Magnificent Manihi, Tuamotu's. 14:27:00S 146:01:00W

Zipadedoda of Dart
David H Kerr
Wed 16 Apr 2008 13:20

The Tuamotu’s cover a vast area in the South Pacific. In past centuries, navigators referred to them as the Dangerous Archipelago, due to the ever present danger of unchartered reefs and coral heads. There are some 76 inhabited Atolls. Each of these is an enclosed  coral reef, with a number of Motu’s (or low Islands), around the periphery and a central lagoon. Leading into these lagoons are one or more passes, and of these only some are navigable by yachts. If they are, then they are only accessible at slack water, due to the fact that a vast amount of water is pushed over the reef between tides and is then “heaped up” by the wind. The trapped excess water is then released through the pass and it is not unusual to have currents is excess of 8 knots in these passes. This is very dangerous for small sailing craft.  Added to which there is the ever present danger of coral reefs and coral heads. Most of which even if chartered, are based on charts that were drawn up long before GPS was even thought of, and so are very inaccurate. Some reefs are reported to be “out” by as much as 4nm, so night sailing is very dangerous, and radar absolutely essential for spotting these low lying keel killers.  BUT, for those who wish to be adventurous, the rewards are superb!!


The Imray “South Pacific Anchorages” pilot book says of Manihi, and I quote “I cannot recommend this Atoll. Blah blah”. What a load of tosh!!! I don’t think I have ever read a more incorrect or out of date pilot book. This is also the current version! Anyway, despite this pilot book, and because of other factors we went to Manihi. What a fantastic decision that was!


This Atoll is everything you could ever dream of as a paradise in the south Pacific.  That said it was once again a real benefit being a part of the Blue Water Rally. The reason this time was that one of the Rally Directors, Peter Seymour has a friend, who until two years ago was the Naval Commander of the French Navy in the South Pacific. Then the navy wanted to promote him and move him from Tahiti, back to Paris. So he decided to take early retirement in situ’. Xavier is a charming, delightful and extremely helpful man, who has purchased his own Motu on Manihi. More of which later. However, on arrival off Manihi, we called Xavier on VHF, Channel 16 and he then arranged for a local Pearl fisherman (and his neighbour), to act as pilot for us.

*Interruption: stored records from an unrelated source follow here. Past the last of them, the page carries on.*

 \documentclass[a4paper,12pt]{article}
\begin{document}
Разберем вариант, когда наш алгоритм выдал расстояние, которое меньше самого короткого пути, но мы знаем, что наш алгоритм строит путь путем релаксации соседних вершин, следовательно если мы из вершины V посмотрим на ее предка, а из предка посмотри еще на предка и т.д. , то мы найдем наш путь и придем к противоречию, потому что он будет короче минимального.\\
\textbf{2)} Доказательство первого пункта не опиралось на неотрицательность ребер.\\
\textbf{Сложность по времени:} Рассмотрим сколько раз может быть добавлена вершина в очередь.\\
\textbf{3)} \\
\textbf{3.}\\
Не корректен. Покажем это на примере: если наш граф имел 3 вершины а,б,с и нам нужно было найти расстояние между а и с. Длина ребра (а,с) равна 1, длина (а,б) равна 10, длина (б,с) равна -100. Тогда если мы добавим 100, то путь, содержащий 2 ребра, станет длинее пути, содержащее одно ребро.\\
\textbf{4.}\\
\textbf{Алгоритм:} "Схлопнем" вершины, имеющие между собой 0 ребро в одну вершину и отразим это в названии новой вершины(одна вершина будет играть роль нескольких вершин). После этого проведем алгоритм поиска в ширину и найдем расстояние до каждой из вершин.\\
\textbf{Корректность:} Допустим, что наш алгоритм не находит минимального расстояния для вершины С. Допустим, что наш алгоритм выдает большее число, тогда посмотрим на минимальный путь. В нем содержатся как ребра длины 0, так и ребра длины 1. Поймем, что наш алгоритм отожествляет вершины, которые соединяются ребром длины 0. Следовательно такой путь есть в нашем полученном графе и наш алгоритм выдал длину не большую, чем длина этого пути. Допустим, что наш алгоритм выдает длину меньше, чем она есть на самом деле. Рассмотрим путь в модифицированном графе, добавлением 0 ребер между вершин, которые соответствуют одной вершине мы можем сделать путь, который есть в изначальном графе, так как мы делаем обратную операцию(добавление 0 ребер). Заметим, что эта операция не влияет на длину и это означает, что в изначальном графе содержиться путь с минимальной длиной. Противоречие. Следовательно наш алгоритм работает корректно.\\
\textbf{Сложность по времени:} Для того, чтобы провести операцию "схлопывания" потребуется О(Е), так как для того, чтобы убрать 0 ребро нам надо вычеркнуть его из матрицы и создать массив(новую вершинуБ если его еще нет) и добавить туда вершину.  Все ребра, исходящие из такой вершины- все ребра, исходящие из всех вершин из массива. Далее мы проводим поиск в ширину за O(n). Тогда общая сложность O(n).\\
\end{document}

We had sailed down to Manihi in company with our buddy boat “Anahi”. As we arrived off the pass, Fernand, appeared in his boat to act as pilot and guide us through the pass and across the lagoon to the anchorage on the East side of the lagoon.

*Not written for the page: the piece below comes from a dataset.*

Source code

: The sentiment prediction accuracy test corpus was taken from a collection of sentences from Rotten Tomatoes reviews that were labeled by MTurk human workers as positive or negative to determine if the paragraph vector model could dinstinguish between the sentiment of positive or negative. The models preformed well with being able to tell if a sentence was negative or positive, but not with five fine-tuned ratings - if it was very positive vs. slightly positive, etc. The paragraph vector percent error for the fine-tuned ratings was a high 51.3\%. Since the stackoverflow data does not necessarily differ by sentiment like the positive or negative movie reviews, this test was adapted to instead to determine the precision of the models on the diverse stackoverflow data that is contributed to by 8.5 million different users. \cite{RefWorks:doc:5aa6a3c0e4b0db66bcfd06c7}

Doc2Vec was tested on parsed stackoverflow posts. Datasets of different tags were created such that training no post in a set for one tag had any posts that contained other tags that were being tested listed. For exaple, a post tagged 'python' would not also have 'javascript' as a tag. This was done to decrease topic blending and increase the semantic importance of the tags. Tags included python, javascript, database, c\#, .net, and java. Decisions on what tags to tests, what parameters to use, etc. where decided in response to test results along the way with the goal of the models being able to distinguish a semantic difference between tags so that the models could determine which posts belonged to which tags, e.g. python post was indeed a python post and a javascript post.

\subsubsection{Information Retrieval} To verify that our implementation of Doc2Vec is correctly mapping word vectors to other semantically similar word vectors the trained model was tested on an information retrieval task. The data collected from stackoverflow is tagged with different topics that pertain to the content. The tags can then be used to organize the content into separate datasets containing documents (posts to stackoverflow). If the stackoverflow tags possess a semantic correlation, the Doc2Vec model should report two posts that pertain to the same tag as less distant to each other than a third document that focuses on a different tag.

As we had a more powerful engine than Anahi, it was decided that we would go first and follow Fernand, with Anahi behind. The reason being that the current outflow when we arrived was around five to six knots and the channel only has around a metre of clear water under our keel at low water.  Needless to say the dependable Perkins performed perfectly and we just powered our way through the race, and followed our pilot boat to avoid any nasties.


Anahi followed a couple of hundred metres behind us, and all went perfectly.

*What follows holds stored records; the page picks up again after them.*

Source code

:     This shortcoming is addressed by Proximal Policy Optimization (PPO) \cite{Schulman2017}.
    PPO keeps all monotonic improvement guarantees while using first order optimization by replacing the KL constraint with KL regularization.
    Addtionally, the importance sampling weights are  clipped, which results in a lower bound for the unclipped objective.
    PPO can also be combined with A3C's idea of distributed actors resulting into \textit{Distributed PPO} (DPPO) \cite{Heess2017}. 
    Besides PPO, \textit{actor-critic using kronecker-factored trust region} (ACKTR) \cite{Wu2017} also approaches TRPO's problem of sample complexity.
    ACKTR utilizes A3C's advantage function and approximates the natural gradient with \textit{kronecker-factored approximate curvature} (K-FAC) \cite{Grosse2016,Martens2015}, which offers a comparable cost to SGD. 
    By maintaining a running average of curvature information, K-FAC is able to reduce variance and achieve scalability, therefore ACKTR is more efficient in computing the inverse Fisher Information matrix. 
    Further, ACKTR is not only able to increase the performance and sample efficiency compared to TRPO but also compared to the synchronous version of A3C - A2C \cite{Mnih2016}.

In fact the channel is well marked and the only real danger is a small coral head  in the middle of the channel at the northern end, which is well marked by a Northerly Cardinal mark. The normal way to proceed to the anchorage is to then follow the navigation marks around the eastern side of the lagoon, to the anchorage. But Fernand, who amongst other things also runs a Black Pearl farm, knows these waters like the back of his hand. So he took us on a short cut directly across the lagoon, dodging pearl farms, reefs and coral heads, directly to the anchorage, which is in a sheltered spot behind a large Motu, in 15 metres of water.


  Des Res? Well actually a Pearl Farm on a reef



There were several other BWR boats already ensconced in the anchorage.



This was a lovely spot. With a nice cooling breeze. So after anchoring over a coral bed ( very interesting and impossible unless you have 100% strong chain), we immediately got out the “marquee”  so we could get out of the direct sun, and enjoy some much needed shade.


Needless to say, within seconds of arriving the VHF radio burst in to life and there was much chat and plans being laid for events and “things to do”, over the coming days. The plan for that evening was to have about 14 people go to the one and only “posh” hotel on the Atoll for dinner. This was called the Manihi Pearl Hotel, and is on the south west side of the atoll some 6 miles from the anchorage. It is beautifully constructed as a tropical hotel with a lot of the hotel rooms built as thatched huts on stilts over the waters edge. The restaurant was very attractive, but……….the hotel had only 18 guests and the service was very disappointing and the meal of average quality and VERY expensive.

Fernand also operates a water taxi, and he took us there and back for a very reasonable fee.  Although the meal was disappointing and the staff less than enthusiastic, we still had a great time with our Rally chums.